God allocates each of us twenty-four hours a day, yet it’s never enough.
Writing may begin small, as a hobby. We love it. We spend any extra hours writing more and more, longer and longer. God puts the longing in our heart to get our written words into circulation where others can read them.
At some point, the hobby changes into a career. We submit our words, and a publisher releases the finished product to the public. We learn that now, we have two jobs; writing and promoting beside any other demands.
Below, find tips to redeem your time.
1. Use a timer for social media.
Start by timing yourself on a normal day. Discover how many hours you spend on all the different types of social media. Don’t discount this. Online promotion is critical to our success. I counted four hours a day that I surfed Facebook, Twitter, two e-mail addresses, and several blogs (mine included.) Some days when I had weekly or monthly obligations on guest blogs, that time swells to five or six hours.
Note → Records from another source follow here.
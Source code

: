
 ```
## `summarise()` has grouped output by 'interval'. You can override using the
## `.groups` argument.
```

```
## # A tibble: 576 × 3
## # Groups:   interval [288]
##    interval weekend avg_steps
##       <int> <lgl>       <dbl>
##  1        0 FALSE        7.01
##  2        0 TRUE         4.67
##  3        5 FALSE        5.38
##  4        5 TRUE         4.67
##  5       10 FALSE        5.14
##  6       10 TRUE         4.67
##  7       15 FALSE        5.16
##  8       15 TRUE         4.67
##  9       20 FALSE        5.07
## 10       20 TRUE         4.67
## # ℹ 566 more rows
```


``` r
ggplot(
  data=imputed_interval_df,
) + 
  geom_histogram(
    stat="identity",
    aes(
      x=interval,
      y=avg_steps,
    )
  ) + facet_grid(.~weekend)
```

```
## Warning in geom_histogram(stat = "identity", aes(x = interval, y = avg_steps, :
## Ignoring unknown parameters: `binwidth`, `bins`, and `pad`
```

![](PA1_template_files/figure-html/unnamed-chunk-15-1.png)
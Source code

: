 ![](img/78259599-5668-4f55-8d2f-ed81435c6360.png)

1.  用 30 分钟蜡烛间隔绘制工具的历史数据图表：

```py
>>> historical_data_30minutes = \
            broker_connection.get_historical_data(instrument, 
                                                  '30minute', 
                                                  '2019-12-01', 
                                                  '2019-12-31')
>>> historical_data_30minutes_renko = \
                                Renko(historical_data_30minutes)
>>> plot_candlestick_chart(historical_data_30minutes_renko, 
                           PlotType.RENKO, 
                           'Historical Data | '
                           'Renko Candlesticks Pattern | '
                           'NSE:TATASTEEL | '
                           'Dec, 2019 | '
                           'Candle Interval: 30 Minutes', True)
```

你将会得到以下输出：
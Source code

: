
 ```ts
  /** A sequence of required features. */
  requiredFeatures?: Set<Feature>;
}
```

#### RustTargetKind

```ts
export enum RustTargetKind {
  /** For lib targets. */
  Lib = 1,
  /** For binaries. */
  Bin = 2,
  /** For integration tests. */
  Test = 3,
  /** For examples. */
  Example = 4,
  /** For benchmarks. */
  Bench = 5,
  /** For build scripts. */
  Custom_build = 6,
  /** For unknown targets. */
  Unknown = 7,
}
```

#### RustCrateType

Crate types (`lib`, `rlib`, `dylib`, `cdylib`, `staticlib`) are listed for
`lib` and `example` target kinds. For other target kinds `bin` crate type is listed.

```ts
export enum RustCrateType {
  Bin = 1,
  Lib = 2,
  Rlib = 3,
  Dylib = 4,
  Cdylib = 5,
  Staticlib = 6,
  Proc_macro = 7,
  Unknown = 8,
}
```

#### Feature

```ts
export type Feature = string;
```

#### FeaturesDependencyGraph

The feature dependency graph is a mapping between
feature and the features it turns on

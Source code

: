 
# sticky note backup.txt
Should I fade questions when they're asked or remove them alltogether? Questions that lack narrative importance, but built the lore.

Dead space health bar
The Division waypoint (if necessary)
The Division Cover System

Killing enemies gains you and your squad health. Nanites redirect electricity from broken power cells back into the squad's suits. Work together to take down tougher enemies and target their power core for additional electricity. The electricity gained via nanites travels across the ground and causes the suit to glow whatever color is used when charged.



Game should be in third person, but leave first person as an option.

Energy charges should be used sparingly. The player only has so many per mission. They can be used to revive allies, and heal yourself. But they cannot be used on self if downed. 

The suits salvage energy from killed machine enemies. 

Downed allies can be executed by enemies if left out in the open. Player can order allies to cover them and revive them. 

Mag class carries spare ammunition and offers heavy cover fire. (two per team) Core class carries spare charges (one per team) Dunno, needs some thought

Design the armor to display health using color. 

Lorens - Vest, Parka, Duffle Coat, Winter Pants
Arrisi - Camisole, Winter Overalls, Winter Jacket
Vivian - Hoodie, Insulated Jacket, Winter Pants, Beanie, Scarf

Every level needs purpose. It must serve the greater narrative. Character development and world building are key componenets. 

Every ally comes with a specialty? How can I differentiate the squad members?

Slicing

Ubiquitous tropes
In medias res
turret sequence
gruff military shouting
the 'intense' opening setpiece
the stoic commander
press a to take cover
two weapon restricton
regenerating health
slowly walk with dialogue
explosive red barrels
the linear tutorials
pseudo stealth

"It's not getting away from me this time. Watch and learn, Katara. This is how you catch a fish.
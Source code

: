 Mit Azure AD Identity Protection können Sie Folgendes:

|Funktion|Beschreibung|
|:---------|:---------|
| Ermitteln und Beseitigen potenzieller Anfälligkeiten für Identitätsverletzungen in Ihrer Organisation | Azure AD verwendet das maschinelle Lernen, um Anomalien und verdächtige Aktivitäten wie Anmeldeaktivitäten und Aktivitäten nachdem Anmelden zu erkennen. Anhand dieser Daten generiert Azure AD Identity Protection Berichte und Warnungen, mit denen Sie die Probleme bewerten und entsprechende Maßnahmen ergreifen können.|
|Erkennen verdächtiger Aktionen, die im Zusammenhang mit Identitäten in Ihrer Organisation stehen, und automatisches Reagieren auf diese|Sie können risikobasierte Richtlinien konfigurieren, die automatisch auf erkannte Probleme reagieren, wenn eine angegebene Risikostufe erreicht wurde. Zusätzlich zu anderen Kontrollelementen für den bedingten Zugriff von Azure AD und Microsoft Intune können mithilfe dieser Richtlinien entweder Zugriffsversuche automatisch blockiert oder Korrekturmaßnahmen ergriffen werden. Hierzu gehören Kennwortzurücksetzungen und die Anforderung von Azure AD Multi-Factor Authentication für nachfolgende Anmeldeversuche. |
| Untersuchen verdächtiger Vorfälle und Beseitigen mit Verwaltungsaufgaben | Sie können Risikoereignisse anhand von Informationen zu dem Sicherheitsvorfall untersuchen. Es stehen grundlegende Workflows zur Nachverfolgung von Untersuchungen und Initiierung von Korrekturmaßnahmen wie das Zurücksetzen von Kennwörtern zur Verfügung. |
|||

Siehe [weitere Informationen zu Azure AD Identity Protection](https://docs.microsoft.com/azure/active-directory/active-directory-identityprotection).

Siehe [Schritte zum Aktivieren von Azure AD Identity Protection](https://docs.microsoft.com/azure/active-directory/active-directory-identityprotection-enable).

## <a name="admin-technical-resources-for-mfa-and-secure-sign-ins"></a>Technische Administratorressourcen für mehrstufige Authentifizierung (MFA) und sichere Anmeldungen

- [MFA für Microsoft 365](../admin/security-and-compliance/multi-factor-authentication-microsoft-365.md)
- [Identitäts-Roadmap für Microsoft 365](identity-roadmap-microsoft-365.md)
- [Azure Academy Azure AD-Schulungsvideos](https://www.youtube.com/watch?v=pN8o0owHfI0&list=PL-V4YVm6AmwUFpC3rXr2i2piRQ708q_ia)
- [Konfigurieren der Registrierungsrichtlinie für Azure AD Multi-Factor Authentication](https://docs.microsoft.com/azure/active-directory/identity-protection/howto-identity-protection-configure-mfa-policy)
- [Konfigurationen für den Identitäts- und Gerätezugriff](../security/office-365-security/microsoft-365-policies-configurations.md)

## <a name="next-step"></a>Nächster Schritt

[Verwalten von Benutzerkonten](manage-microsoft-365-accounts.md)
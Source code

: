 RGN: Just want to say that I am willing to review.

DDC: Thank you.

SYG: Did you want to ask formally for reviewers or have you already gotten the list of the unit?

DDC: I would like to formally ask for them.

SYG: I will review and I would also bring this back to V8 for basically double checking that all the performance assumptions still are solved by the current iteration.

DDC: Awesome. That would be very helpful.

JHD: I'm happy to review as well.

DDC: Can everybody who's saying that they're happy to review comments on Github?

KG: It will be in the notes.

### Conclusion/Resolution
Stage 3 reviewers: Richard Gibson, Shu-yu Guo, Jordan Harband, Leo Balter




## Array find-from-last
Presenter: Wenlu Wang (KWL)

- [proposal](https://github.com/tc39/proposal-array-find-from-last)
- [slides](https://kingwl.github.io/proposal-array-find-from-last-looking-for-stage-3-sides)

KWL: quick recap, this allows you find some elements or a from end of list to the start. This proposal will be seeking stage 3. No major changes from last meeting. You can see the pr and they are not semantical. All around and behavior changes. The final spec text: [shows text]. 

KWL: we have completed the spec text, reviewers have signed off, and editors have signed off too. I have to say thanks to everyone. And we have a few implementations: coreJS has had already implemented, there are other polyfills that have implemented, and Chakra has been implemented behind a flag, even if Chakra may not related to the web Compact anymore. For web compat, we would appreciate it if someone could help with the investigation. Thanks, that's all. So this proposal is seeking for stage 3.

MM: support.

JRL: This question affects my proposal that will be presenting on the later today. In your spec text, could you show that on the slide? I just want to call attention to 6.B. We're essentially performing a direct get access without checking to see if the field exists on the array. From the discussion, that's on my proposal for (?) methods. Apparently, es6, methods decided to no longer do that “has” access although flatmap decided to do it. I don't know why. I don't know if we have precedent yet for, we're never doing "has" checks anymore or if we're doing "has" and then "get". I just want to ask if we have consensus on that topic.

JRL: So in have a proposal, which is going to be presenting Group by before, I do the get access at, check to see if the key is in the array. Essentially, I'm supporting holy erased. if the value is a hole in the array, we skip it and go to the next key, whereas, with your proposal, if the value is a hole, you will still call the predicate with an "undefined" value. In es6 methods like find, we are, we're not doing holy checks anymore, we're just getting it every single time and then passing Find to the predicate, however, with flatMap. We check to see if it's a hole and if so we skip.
How could I stop? I needed a presence, but I didn’t need an obsession.
A small kitchen timer works magic. I subscribe to a time allowance for each type of social media that adds no more than two hours a day. Now, I have two to four hours more for writing.
2. Use traveling time to plot.
In Texas, crisscrossing a couple hundred miles every other week isn’t unusual. My northeastern friends might ride trains or subways. Some may fly a lot on their day job. However you travel, when you’re not driving, utilize this time.
Bring pen and paper, Notebook or IPAD. Plot your next book. Jot down a chapter by chapter outline. Let your mind run free as the scenery passes your window.
3. Set your alarm five minutes early to brainstorm in bed. 3.
When you first come awake, you’re in never-never-land for a few moments. During that time, think on a plot problem or ask yourself how your character would react to a situation.
During these five minutes, your brain floats into creative mode with ease. You have yet to turn on your editor thoughts. Great progress can be made at this point.
4. First things first.
Most writers claim social networking interrupts their writing more than anything else. My suggestion is write first.
Resist the temptation to see if you have an e-mail answer from someone until you’ve written a set number of words, or until you’ve finished your synopsis, or whatever your goal for the day might be. Do the most important thing on your list first.
Use the social media as a reward. Try interval posting. Write 1K words and congratulate yourself with thirty minutes of surfing the net.
5. Be a list maker.
At night, make a priority list for the following day. Number one for a Christian might be quiet time with God.
Number two, would be WRITE unless life sends you an emergency.
***Note*** a dirty floor isn’t an emergency. A sick child is.
If you work a day job, this formula would still work but could involve waking up earlier, or beginning your list after work.
List promotion goals next.
Then, go to housecleaning, filling out tax forms, paying bills, or whatever your list includes. Prioritize every chore you do.
6. Have a stop time to read.
Stephen King said, If you don't have time to read, you don't have time or tools to write.
Allow for a stop time on your day. Read in the genre you write. Read in genres you never write. Read writing craft books and magazines. Read inspirational books. READ to prepare for your next day.
7. Help me, help me.
Do you have family that could help with housework? Friends that might run an errand for you? Can you simplify meals? Does your hubby know how to mop?
Incorporate your need for exercise by folding laundry with your small children. Break for a long time of sitting at your computer by running the vacuum. Use that creative imagination of yours to solve this riddle.
8. How do I say no?
Plan ahead what you will or will not do. If you’re given no time, tell the asker you need to think about it. Never answer “yes” on the spot.
Plan ahead how you will handle interruptions because they will happen.
Try some or all of these time-management tips. Incorporate suggestions of your own. More than anything, whether you work another job or not, writing must be viewed as a career, not a hobby.